If $A^i_{jk} = B^i_{jk} + C^i_{jk}$, and both $B^i_{jk}$ and $C^i_{jk}$ are tensors, then $A^i_{jk}$ also transforms tensorially.
This property allows the construction of new tensors by **linear combination**, as long as the component tensors have the same variance type (rank and index structure).
### Product of tensors
The tensor product of two tensors of type $(r, s)$ and $(p, q)$ produces a tensor of type $(r + p, s + q)$. There is no restriction on their orders or types, but both must be tensors defined on compatible vector spaces. No index contraction occurs in a tensor product.
> [!Note]
> Tensors must be defined on compatible vector spaces or be transformable to a common frame via coordinate or geometric mappings.
1. **Tensor product of two tensors is a tensor**
If $A$ is a $(r, s)$ tensor and $B$ is a $(p, q)$ tensor, then:
$
(A \otimes B)^{i_1 \dots i_r \, k_1 \dots k_p}_{j_1 \dots j_s \, l_1 \dots l_q}
= A^{i_1 \dots i_r}_{j_1 \dots j_s} \cdot B^{k_1 \dots k_p}_{l_1 \dots l_q}
$
is a tensor of type $(r + p, s + q)$. No index contraction occurs here.
2. **Dot product of two vector-valued tensors is a tensor**
For example, let $\mathbf{A} = A^i \mathbf{Z}_i$, $\mathbf{B} = B^j \mathbf{Z}_j$ be vector-valued tensors.

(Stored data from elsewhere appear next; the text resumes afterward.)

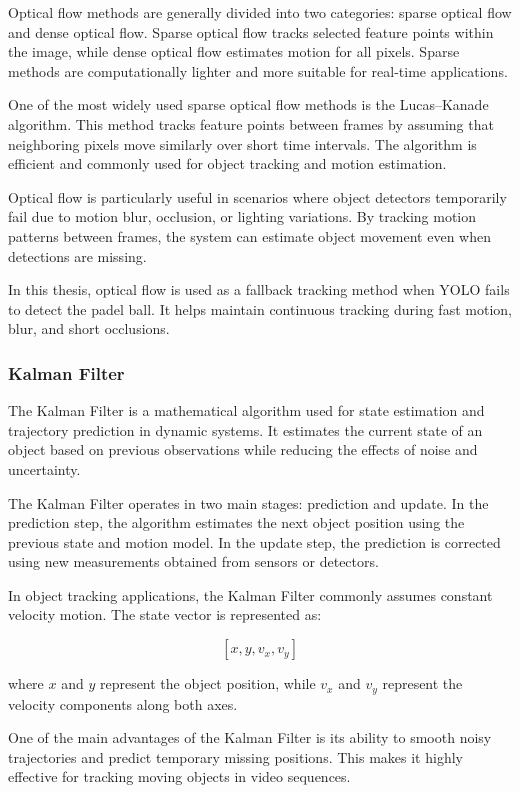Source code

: Optical flow methods are generally divided into two categories: sparse optical flow and dense optical flow. Sparse optical flow tracks selected feature points within the image, while dense optical flow estimates motion for all pixels. Sparse methods are computationally lighter and more suitable for real-time applications.

One of the most widely used sparse optical flow methods is the Lucas--Kanade algorithm. This method tracks feature points between frames by assuming that neighboring pixels move similarly over short time intervals. The algorithm is efficient and commonly used for object tracking and motion estimation.

Optical flow is particularly useful in scenarios where object detectors temporarily fail due to motion blur, occlusion, or lighting variations. By tracking motion patterns between frames, the system can estimate object movement even when detections are missing.

In this thesis, optical flow is used as a fallback tracking method when YOLO fails to detect the padel ball. It helps maintain continuous tracking during fast motion, blur, and short occlusions.

\subsubsection{Kalman Filter}

The Kalman Filter is a mathematical algorithm used for state estimation and trajectory prediction in dynamic systems. It estimates the current state of an object based on previous observations while reducing the effects of noise and uncertainty.

The Kalman Filter operates in two main stages: prediction and update. In the prediction step, the algorithm estimates the next object position using the previous state and motion model. In the update step, the prediction is corrected using new measurements obtained from sensors or detectors.

In object tracking applications, the Kalman Filter commonly assumes constant velocity motion. The state vector is represented as:

\[
[x, y, v_x, v_y]
\]

where \(x\) and \(y\) represent the object position, while \(v_x\) and \(v_y\) represent the velocity components along both axes.

One of the main advantages of the Kalman Filter is its ability to smooth noisy trajectories and predict temporary missing positions. This makes it highly effective for tracking moving objects in video sequences.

Their dot product:
$
U = \mathbf{A} \cdot \mathbf{B} = A^i B^j (\mathbf{Z}_i \cdot \mathbf{Z}_j) = A^i B^j Z_{ij}
$
is a **scalar-valued** (rank $(0,0)$) tensor (i.e., invariant). It results from contracting two vector components using the metric tensor $Z_{ij}$.
3. **Product of a scalar-valued tensor and a tensor-valued vector is a tensor**
Let $f(Z)$ be a scalar-valued tensor (rank $(0, 0)$, i.e., a function), and $\mathbf{V} = V^i \mathbf{Z}_i$ a vector. Then:
$
f \cdot \mathbf{V} = f(Z) V^i \mathbf{Z}_i
$
is still a **vector-valued tensor**. Scalars act multiplicatively on tensor components and do not affect the transformation properties.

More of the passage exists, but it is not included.